-2

Here is the relevant code:

    for file in files:
            with readfile(file) as openfile:
                molecules.append(process_file_fn(openfile))

and I am getting this error from the code above:

src/datamodules/components/edm/process.py", line 92, in process_xyz_files with readfile(file) as openfile: AttributeError: __enter__

Here is the definition of the readfile:

     if tarfile.is_tarfile(data):
            tardata = tarfile.open(data, "r")
            files = tardata.getmembers()
    
            def readfile(data_pt): return tardata.extractfile(data_pt)

My data is 1234.xyz.tar.bz2

Any insights/suggestions for me is appreciated. Thank you in advance

I tried to define the mode which is read in both the function and the loop but I am met with the same error.

matszwecja
  • 6,357
  • 2
  • 10
  • 17
  • 3
    This might be useful: [Explaining Python's `__enter__` and `__exit__`](https://stackoverflow.com/questions/1984325/). – Jorge Luis May 09 '23 at 07:44
  • This [question](https://stackoverflow.com/questions/51427729/python-error-attributeerror-enter) too – Laassairi Abdellah May 09 '23 at 07:45
  • 1
    Your code looks weird.
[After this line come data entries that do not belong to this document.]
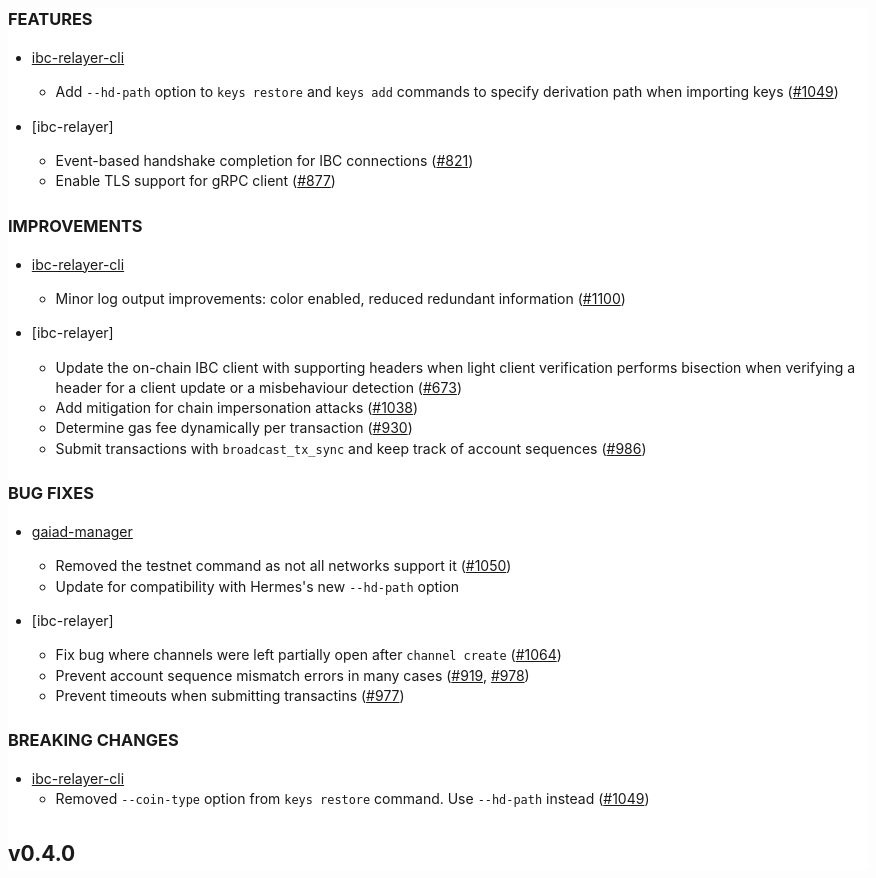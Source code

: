 ### FEATURES

- [ibc-relayer-cli]

  - Add `--hd-path` option to `keys restore` and `keys add` commands to specify
    derivation path when importing keys ([#1049])

- [ibc-relayer]
  - Event-based handshake completion for IBC connections ([#821])
  - Enable TLS support for gRPC client ([#877])

### IMPROVEMENTS

- [ibc-relayer-cli]

  - Minor log output improvements: color enabled, reduced redundant information
    ([#1100])

- [ibc-relayer]
  - Update the on-chain IBC client with supporting headers when light client
    verification performs bisection when verifying a header for a client update
    or a misbehaviour detection ([#673])
  - Add mitigation for chain impersonation attacks ([#1038])
  - Determine gas fee dynamically per transaction ([#930])
  - Submit transactions with `broadcast_tx_sync` and keep track of account
    sequences ([#986])

### BUG FIXES

- [gaiad-manager]

  - Removed the testnet command as not all networks support it ([#1050])
  - Update for compatibility with Hermes's new `--hd-path` option

- [ibc-relayer]
  - Fix bug where channels were left partially open after `channel create`
    ([#1064])
  - Prevent account sequence mismatch errors in many cases ([#919], [#978])
  - Prevent timeouts when submitting transactins ([#977])

### BREAKING CHANGES

- [ibc-relayer-cli]
  - Removed `--coin-type` option from `keys restore` command. Use `--hd-path`
    instead ([#1049])

[#673]: https://github.com/informalsystems/ibc-rs/issues/673

[#821]: https://github.com/informalsystems/ibc-rs/issues/821

[#877]: https://github.com/informalsystems/ibc-rs/issues/877

[#919]: https://github.com/informalsystems/ibc-rs/issues/919

[#930]: https://github.com/informalsystems/ibc-rs/issues/930

[#977]: https://github.com/informalsystems/ibc-rs/issues/977

[#978]: https://github.com/informalsystems/ibc-rs/issues/978

[#986]: https://github.com/informalsystems/ibc-rs/issues/986

[#1038]: https://github.com/informalsystems/ibc-rs/issues/1038

[#1049]: https://github.com/informalsystems/ibc-rs/issues/1049

[#1050]: https://github.com/informalsystems/ibc-rs/issues/1050

[#1064]: https://github.com/informalsystems/ibc-rs/issues/1064

[#1100]: https://github.com/informalsystems/ibc-rs/issues/1100

## v0.4.0


[gas-mul]: https://github.com/informalsystems/ibc-rs/blob/v1.0.0/UPGRADING.md#the-gas_adjustment-setting-has-been-deprecated-in-favor-of-gas_multiplier
[telemetry-guide]: https://hermes.informal.systems/telemetry/operators.html
[ics-26]: https://github.com/cosmos/ibc/blob/master/spec/core/ics-026-routing-module/README.md
[pending]: https://hermes.informal.systems/commands/queries/packet.html#pending-packets
[create-channel]: http://hermes.informal.systems/commands/path-setup/channels.html#establish-channel
[ica]: https://github.com/cosmos/ibc/blob/master/spec/app/ics-027-interchain-accounts/README.md
[guide-ica]: https://hermes.informal.systems/config.html#support-for-interchain-accounts
[config-mode-toml]: https://github.com/informalsystems/ibc-rs/blob/v0.9.0/config.toml#L9-L59
[conn-open-ack-handler]: https://github.com/informalsystems/ibc-rs/blob/master/modules/src/core/ics03_connection/handler/conn_open_ack.rs
[memo]: https://github.com/informalsystems/ibc-rs/blob/v0.8.0-pre.1/config.toml#L161-L165
[#1312]: https://github.com/informalsystems/ibc-rs/issues/1312
[#1267]: https://github.com/informalsystems/ibc-rs/issues/1267
[#1071]: https://github.com/informalsystems/ibc-rs/issues/1071
[#1268]: https://github.com/informalsystems/ibc-rs/issues/1268
[#1281]: https://github.com/informalsystems/ibc-rs/issues/1281
[#1311]: https://github.com/informalsystems/ibc-rs/issues/1311
[#1319]: https://github.com/informalsystems/ibc-rs/issues/1319
[#1333]: https://github.com/informalsystems/ibc-rs/issues/1333
[#1257]: https://github.com/informalsystems/ibc-rs/issues/1257
[#1261]: https://github.com/informalsystems/ibc-rs/issues/1261
[#843]: https://github.com/informalsystems/ibc-rs/issues/843
[#901]: https://github.com/informalsystems/ibc-rs/issues/901
[#948]: https://github.com/informalsystems/ibc-rs/pull/948
[#1065]: https://github.com/informalsystems/ibc-rs/issues/1065
[#1175]: https://github.com/informalsystems/ibc-rs/issues/1175
[#1287]: https://github.com/informalsystems/ibc-rs/issues/1287
[#1124]: https://github.com/informalsystems/ibc-rs/issues/1124
[#1132]: https://github.com/informalsystems/ibc-rs/issues/1132
[#1191]: https://github.com/informalsystems/ibc-rs/issues/1191
[#1249]: https://github.com/informalsystems/ibc-rs/pull/1249
[#1265]: https://github.com/informalsystems/ibc-rs/issues/1265
[#1297]: https://github.com/informalsystems/ibc-rs/issues/1297
[#1247]: https://github.com/informalsystems/ibc-rs/issues/1247
[#1158]: https://github.com/informalsystems/ibc-rs/issues/1158
[#1020]: https://github.com/informalsystems/ibc-rs/issues/1020
[#1021]: https://github.com/informalsystems/ibc-rs/issues/1021
[#1229]: https://github.com/informalsystems/ibc-rs/issues/1229
[#1245]: https://github.com/informalsystems/ibc-rs/issues/1245
[#1094]: https://github.com/informalsystems/ibc-rs/issues/1094
[#1114]: https://github.com/informalsystems/ibc-rs/issues/1114
[#1192]: https://github.com/informalsystems/ibc-rs/issues/1192
[#1194]: https://github.com/informalsystems/ibc-rs/issues/1194
[#1196]: https://github.com/informalsystems/ibc-rs/issues/1196
[#1198]: https://github.com/informalsystems/ibc-rs/issues/1198
[#1200]: https://github.com/informalsystems/ibc-rs/issues/1200
[#1215]: https://github.com/informalsystems/ibc-rs/issues/1215
[#1229]: https://github.com/informalsystems/ibc-rs/issues/1229
[#69]: https://github.com/informalsystems/ibc-rs/issues/69
[#600]: https://github.com/informalsystems/ibc-rs/issues/600
[#697]: https://github.com/informalsystems/ibc-rs/issues/697
[#1062]: https://github.com/informalsystems/ibc-rs/issues/1062
[#1117]: https://github.com/informalsystems/ibc-rs/issues/1117
[#1057]: https://github.com/informalsystems/ibc-rs/issues/1057
[#1125]: https://github.com/informalsystems/ibc-rs/issues/1125
[#1124]: https://github.com/informalsystems/ibc-rs/issues/1124
[#1127]: https://github.com/informalsystems/ibc-rs/issues/1127
[#1140]: https://github.com/informalsystems/ibc-rs/issues/1140
[#1141]: https://github.com/informalsystems/ibc-rs/issues/1141
[#1143]: https://github.com/informalsystems/ibc-rs/issues/1143
[#1165]: https://github.com/informalsystems/ibc-rs/issues/1165
[telemetry]: https://hermes.informal.systems/telemetry.html
[strategy]: http://hermes.informal.systems/config.html?highlight=strategy#global
[#822]: https://github.com/informalsystems/ibc-rs/issues/822
[#868]: https://github.com/informalsystems/ibc-rs/issues/868
[#871]: https://github.com/informalsystems/ibc-rs/issues/871
[#911]: https://github.com/informalsystems/ibc-rs/issues/911
[#972]: https://github.com/informalsystems/ibc-rs/issues/972
[#975]: https://github.com/informalsystems/ibc-rs/issues/975
[#983]: https://github.com/informalsystems/ibc-rs/issues/983
[#992]: https://github.com/informalsystems/ibc-rs/issues/992
[#996]: https://github.com/informalsystems/ibc-rs/issues/996
[#993]: https://github.com/informalsystems/ibc-rs/issues/993
[#998]: https://github.com/informalsystems/ibc-rs/issues/998
[#1003]: https://github.com/informalsystems/ibc-rs/issues/1003
[#1022]: https://github.com/informalsystems/ibc-rs/issues/1022
[#1026]: https://github.com/informalsystems/ibc-rs/issues/1026
[#1032]: https://github.com/informalsystems/ibc-rs/issues/1032
[gaiad-manager]: https://github.com/informalsystems/ibc-rs/blob/master/scripts/gm/README.md
[#1039]: https://github.com/informalsystems/ibc-rs/issues/1039
[#868]: https://github.com/informalsystems/ibc-rs/issues/868
[#894]: https://github.com/informalsystems/ibc-rs/pull/894
[#957]: https://github.com/informalsystems/ibc-rs/issues/957
[#960]: https://github.com/informalsystems/ibc-rs/issues/960
[#963]: https://github.com/informalsystems/ibc-rs/issues/963
[#967]: https://github.com/informalsystems/ibc-rs/issues/967
[hermes-docker]: https://hub.docker.com/r/informalsystems/hermes
[#875]: https://github.com/informalsystems/ibc-rs/issues/875
[#920]: https://github.com/informalsystems/ibc-rs/issues/920
[#902]: https://github.com/informalsystems/ibc-rs/issues/902
[#921]: https://github.com/informalsystems/ibc-rs/issues/921
[#925]: https://github.com/informalsystems/ibc-rs/issues/925
[#927]: https://github.com/informalsystems/ibc-rs/issues/927
[#932]: https://github.com/informalsystems/ibc-rs/issues/932
[#934]: https://github.com/informalsystems/ibc-rs/issues/934
[#937]: https://github.com/informalsystems/ibc-rs/issues/937
[#943]: https://github.com/informalsystems/ibc-rs/issues/943
[ics27]: https://github.com/cosmos/ibc/blob/master/spec/app/ics-027-interchain-accounts/README.md
[#758]: https://github.com/informalsystems/ibc-rs/issues/758
[#784]: https://github.com/informalsystems/ibc-rs/issues/784
[#785]: https://github.com/informalsystems/ibc-rs/issues/785
[#786]: https://github.com/informalsystems/ibc-rs/issues/786
[#794]: https://github.com/informalsystems/ibc-rs/issues/794
[#811]: https://github.com/informalsystems/ibc-rs/issues/811
[#840]: https://github.com/informalsystems/ibc-rs/issues/840
[#851]: https://github.com/informalsystems/ibc-rs/issues/851
[#854]: https://github.com/informalsystems/ibc-rs/issues/854
[#862]: https://github.com/informalsystems/ibc-rs/issues/862
[#863]: https://github.com/informalsystems/ibc-rs/issues/863
[#869]: https://github.com/informalsystems/ibc-rs/issues/869
[#871]: https://github.com/informalsystems/ibc-rs/issues/871
[#873]: https://github.com/informalsystems/ibc-rs/issues/873
[#878]: https://github.com/informalsystems/ibc-rs/issues/878
[#909]: https://github.com/informalsystems/ibc-rs/issues/909
[#352]: https://github.com/informalsystems/ibc-rs/issues/352
[#362]: https://github.com/informalsystems/ibc-rs/issues/362
[#357]: https://github.com/informalsystems/ibc-rs/issues/357
[#416]: https://github.com/informalsystems/ibc-rs/issues/416
[#561]: https://github.com/informalsystems/ibc-rs/issues/561
[#550]: https://github.com/informalsystems/ibc-rs/issues/550
[#599]: https://github.com/informalsystems/ibc-rs/issues/599
[#630]: https://github.com/informalsystems/ibc-rs/issues/630
[#632]: https://github.com/informalsystems/ibc-rs/issues/632
[#640]: https://github.com/informalsystems/ibc-rs/issues/640
[#672]: https://github.com/informalsystems/ibc-rs/issues/672
[#675]: https://github.com/informalsystems/ibc-rs/issues/675
[#685]: https://github.com/informalsystems/ibc-rs/issues/685
[#689]: https://github.com/informalsystems/ibc-rs/issues/689
[#695]: https://github.com/informalsystems/ibc-rs/issues/695
[#699]: https://github.com/informalsystems/ibc-rs/issues/699
[#700]: https://github.com/informalsystems/ibc-rs/pull/700
[#715]: https://github.com/informalsystems/ibc-rs/issues/715
[#734]: https://github.com/informalsystems/ibc-rs/issues/734
[#736]: https://github.com/informalsystems/ibc-rs/issues/736
[#740]: https://github.com/informalsystems/ibc-rs/issues/740
[#748]: https://github.com/informalsystems/ibc-rs/issues/748
[#751]: https://github.com/informalsystems/ibc-rs/issues/751
[#752]: https://github.com/informalsystems/ibc-rs/issues/752
[#754]: https://github.com/informalsystems/ibc-rs/issues/754
[#761]: https://github.com/informalsystems/ibc-rs/issues/761
[#772]: https://github.com/informalsystems/ibc-rs/issues/772
[#770]: https://github.com/informalsystems/ibc-rs/issues/770
[#793]: https://github.com/informalsystems/ibc-rs/pull/793
[#798]: https://github.com/informalsystems/ibc-rs/issues/798
[#801]: https://github.com/informalsystems/ibc-rs/issues/801
[#805]: https://github.com/informalsystems/ibc-rs/issues/805
[#806]: https://github.com/informalsystems/ibc-rs/issues/806
[#809]: https://github.com/informalsystems/ibc-rs/issues/809
[#316]: https://github.com/informalsystems/ibc-rs/issues/316
[#549]: https://github.com/informalsystems/ibc-rs/issues/549
[#560]: https://github.com/informalsystems/ibc-rs/issues/560
[#572]: https://github.com/informalsystems/ibc-rs/issues/572
[#614]: https://github.com/informalsystems/ibc-rs/issues/614
[#622]: https://github.com/informalsystems/ibc-rs/issues/622
[#624]: https://github.com/informalsystems/ibc-rs/issues/624
[#626]: https://github.com/informalsystems/ibc-rs/issues/626
[#637]: https://github.com/informalsystems/ibc-rs/issues/637
[#643]: https://github.com/informalsystems/ibc-rs/issues/643
[#665]: https://github.com/informalsystems/ibc-rs/issues/665
[#671]: https://github.com/informalsystems/ibc-rs/pull/671
[#682]: https://github.com/informalsystems/ibc-rs/issues/682
[ibc]: https://github.com/informalsystems/ibc-rs/tree/master/modules
[ibc-relayer-cli]: https://github.com/informalsystems/ibc-rs/tree/master/relayer-cli
[#32]: https://github.com/informalsystems/ibc-rs/issues/32
[#94]: https://github.com/informalsystems/ibc-rs/issues/94
[#306]: https://github.com/informalsystems/ibc-rs/issues/306
[#470]: https://github.com/informalsystems/ibc-rs/issues/470
[#500]: https://github.com/informalsystems/ibc-rs/issues/500
[#501]: https://github.com/informalsystems/ibc-rs/issues/501
[#505]: https://github.com/informalsystems/ibc-rs/issues/505
[#507]: https://github.com/informalsystems/ibc-rs/issues/507
[#511]: https://github.com/informalsystems/ibc-rs/pull/511
[#513]: https://github.com/informalsystems/ibc-rs/issues/513
[#514]: https://github.com/informalsystems/ibc-rs/issues/514
[#517]: https://github.com/informalsystems/ibc-rs/issues/517
[#519]: https://github.com/informalsystems/ibc-rs/issues/519
[#525]: https://github.com/informalsystems/ibc-rs/issues/525
[#527]: https://github.com/informalsystems/ibc-rs/issues/527
[#535]: https://github.com/informalsystems/ibc-rs/issues/535
[#536]: https://github.com/informalsystems/ibc-rs/issues/536
[#537]: https://github.com/informalsystems/ibc-rs/issues/537
[#538]: https://github.com/informalsystems/ibc-rs/issues/538
[#540]: https://github.com/informalsystems/ibc-rs/issues/540
[#542]: https://github.com/informalsystems/ibc-rs/issues/542
[#543]: https://github.com/informalsystems/ibc-rs/issues/543
[#552]: https://github.com/informalsystems/ibc-rs/issues/553
[#553]: https://github.com/informalsystems/ibc-rs/issues/553
[#554]: https://github.com/informalsystems/ibc-rs/issues/554
[#555]: https://github.com/informalsystems/ibc-rs/issues/555
[#557]: https://github.com/informalsystems/ibc-rs/issues/557
[#563]: https://github.com/informalsystems/ibc-rs/issues/563
[#568]: https://github.com/informalsystems/ibc-rs/issues/568
[#577]: https://github.com/informalsystems/ibc-rs/issues/577
[#582]: https://github.com/informalsystems/ibc-rs/issues/582
[#583]: https://github.com/informalsystems/ibc-rs/issues/583
[#590]: https://github.com/informalsystems/ibc-rs/issues/590
[#593]: https://github.com/informalsystems/ibc-rs/issues/593
[#602]: https://github.com/informalsystems/ibc-rs/issues/602
[#158]: https://github.com/informalsystems/ibc-rs/issues/158
[#379]: https://github.com/informalsystems/ibc-rs/issues/379
[#381]: https://github.com/informalsystems/ibc-rs/issues/381
[#443]: https://github.com/informalsystems/ibc-rs/issues/443
[#447]: https://github.com/informalsystems/ibc-rs/issues/447
[#451]: https://github.com/informalsystems/ibc-rs/issues/451
[#468]: https://github.com/informalsystems/ibc-rs/issues/468
[#431]: https://github.com/informalsystems/ibc-rs/issues/431
[#95]: https://github.com/informalsystems/ibc-rs/issues/95
[#97]: https://github.com/informalsystems/ibc-rs/issues/97
[#98]: https://github.com/informalsystems/ibc-rs/issues/98
[#274]: https://github.com/informalsystems/ibc-rs/issues/274
[#277]: https://github.com/informalsystems/ibc-rs/issues/277
[#315]: https://github.com/informalsystems/ibc-rs/issues/315
[#330]: https://github.com/informalsystems/ibc-rs/issues/330
[#332]: https://github.com/informalsystems/ibc-rs/issues/332
[#335]: https://github.com/informalsystems/ibc-rs/pull/335
[#336]: https://github.com/informalsystems/ibc-rs/issues/336
[#337]: https://github.com/informalsystems/ibc-rs/issues/337
[#338]: https://github.com/informalsystems/ibc-rs/issues/338
[#346]: https://github.com/informalsystems/ibc-rs/issues/346
[#347]: https://github.com/informalsystems/ibc-rs/issues/347
[#348]: https://github.com/informalsystems/ibc-rs/pull/348
[#358]: https://github.com/informalsystems/ibc-rs/issues/358
[#359]: https://github.com/informalsystems/ibc-rs/issues/359
[#360]: https://github.com/informalsystems/ibc-rs/issues/360
[#363]: https://github.com/informalsystems/ibc-rs/issues/363
[#366]: https://github.com/informalsystems/ibc-rs/issues/366
[#367]: https://github.com/informalsystems/ibc-rs/issues/367
[#368]: https://github.com/informalsystems/ibc-rs/issues/368
[#369]: https://github.com/informalsystems/ibc-rs/pull/369
[#371]: https://github.com/informalsystems/ibc-rs/issues/371
[#372]: https://github.com/informalsystems/ibc-rs/issues/372
[#373]: https://github.com/informalsystems/ibc-rs/issues/373
[#374]: https://github.com/informalsystems/ibc-rs/issues/374
[#376]: https://github.com/informalsystems/ibc-rs/issues/376
[#377]: https://github.com/informalsystems/ibc-rs/issues/377
[#378]: https://github.com/informalsystems/ibc-rs/issues/378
You are trying to use context manager, but you are also using explicit open which is what we're trying to avoid with context managers. – matszwecja May 09 '23 at 07:49
  • If you want to write your [context manager](https://docs.python.org/3.11/library/stdtypes.html#context-manager-types) I would recommend you to use the decorator [`@contextlib.contextmanager`](https://docs.python.org/3/library/contextlib.html#contextlib.contextmanager) – Jorge Luis May 09 '23 at 07:54
  • Thank you all for the suggestion. However, My def readfile is inside another def called def process_file. How do I define a class in that case? – Rose Vanilla May 09 '23 at 08:44
  • 1
    Why do you want to use `readfile` as a context manager instead of a direct call `openfile = readfile(file)`? – Jorge Luis May 09 '23 at 08:51
  • @DarkKnight readfile is a function. Here is the code: def readfile(data_pt): return tardata.extractfile(data_pt) – Rose Vanilla May 09 '23 at 09:21

3 Answers3

1

I would say you don't need a context manager for your usage case. I think you can write a direct call: openfile = readfile(file).

If you really need a context manager, you can define your function like so:

@contextlib.contextmanager
def readfile(data_pt): yield tardata.extractfile(data_pt)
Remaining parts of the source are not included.